[[ DATA open ]]
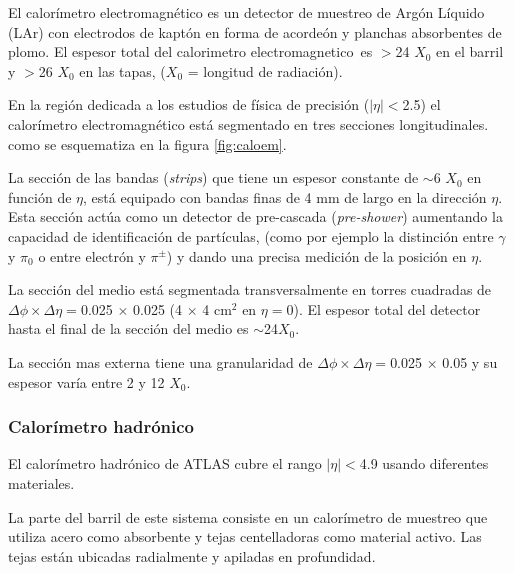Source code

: El calorímetro electromagnético es un detector de muestreo de Argón Líquido
(LAr) con electrodos de kaptón en forma de acordeón y planchas absorbentes de
plomo. El espesor total del calorimetro electromagnetico\ es $>$24 $X_0$ en el
barril y $>$26 $X_0$ en las tapas, ($X_0$ = longitud de radiación).

En la región dedicada a los estudios de física de precisión ($|\eta|<$2.5) el
calorímetro electromagnético está segmentado en tres secciones longitudinales.%
como se esquematiza en la figura \ref{fig:caloem}.



La sección de las bandas (\emph{strips}) que tiene un espesor constante de
$\sim$6 $X_0$ en función de $\eta$, está equipado con bandas finas de 4 mm de
largo en la dirección $\eta$. Esta sección actúa como un detector de pre-cascada
(\emph{pre-shower}) aumentando la capacidad de identificación de partículas,
(como por ejemplo la distinción entre $\gamma$ y $\pi_0$ o entre electrón y
$\pi^\pm$) y dando una precisa medición de la posición en $\eta$.

La sección del medio está segmentada transversalmente en torres cuadradas de
$\Delta \phi \times \Delta \eta=$0.025 $\times$ 0.025 (4 $\times$ 4 cm$^2$ en
$\eta=0$). El espesor total del detector hasta el final de la sección del medio
es $\sim$24$X_0$.

La sección mas externa tiene una granularidad de
$\Delta\phi\times\Delta\eta=$0.025 $\times$ 0.05 y su espesor varía entre 2 y 12
$X_0$.

\subsubsection{Calorímetro hadrónico}
El calorímetro hadrónico de ATLAS \cite{calohadTDR} cubre el rango $|\eta|<$4.9
usando diferentes materiales.

La parte del barril de este sistema consiste en un calorímetro de muestreo que
utiliza acero como absorbente y tejas centelladoras como material activo. Las
tejas están ubicadas radialmente y apiladas en profundidad.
[[ DATA closed ]]
Copy out every entry above exactly. Leave the pictures out.

RESPONSE TO THE TASK
Source code

: El calorímetro electromagnético es un detector de muestreo de Argón Líquido
(LAr) con electrodos de kaptón en forma de acordeón y planchas absorbentes de
plomo. El espesor total del calorimetro electromagnetico\ es $>$24 $X_0$ en el
barril y $>$26 $X_0$ en las tapas, ($X_0$ = longitud de radiación).

En la región dedicada a los estudios de física de precisión ($|\eta|<$2.5) el
calorímetro electromagnético está segmentado en tres secciones longitudinales.%
como se esquematiza en la figura \ref{fig:caloem}.



La sección de las bandas (\emph{strips}) que tiene un espesor constante de
$\sim$6 $X_0$ en función de $\eta$, está equipado con bandas finas de 4 mm de
largo en la dirección $\eta$. Esta sección actúa como un detector de pre-cascada
(\emph{pre-shower}) aumentando la capacidad de identificación de partículas,
(como por ejemplo la distinción entre $\gamma$ y $\pi_0$ o entre electrón y
$\pi^\pm$) y dando una precisa medición de la posición en $\eta$.

La sección del medio está segmentada transversalmente en torres cuadradas de
$\Delta \phi \times \Delta \eta=$0.025 $\times$ 0.025 (4 $\times$ 4 cm$^2$ en
$\eta=0$). El espesor total del detector hasta el final de la sección del medio
es $\sim$24$X_0$.

La sección mas externa tiene una granularidad de
$\Delta\phi\times\Delta\eta=$0.025 $\times$ 0.05 y su espesor varía entre 2 y 12
$X_0$.

\subsubsection{Calorímetro hadrónico}
El calorímetro hadrónico de ATLAS \cite{calohadTDR} cubre el rango $|\eta|<$4.9
usando diferentes materiales.

La parte del barril de este sistema consiste en un calorímetro de muestreo que
utiliza acero como absorbente y tejas centelladoras como material activo. Las
tejas están ubicadas radialmente y apiladas en profundidad.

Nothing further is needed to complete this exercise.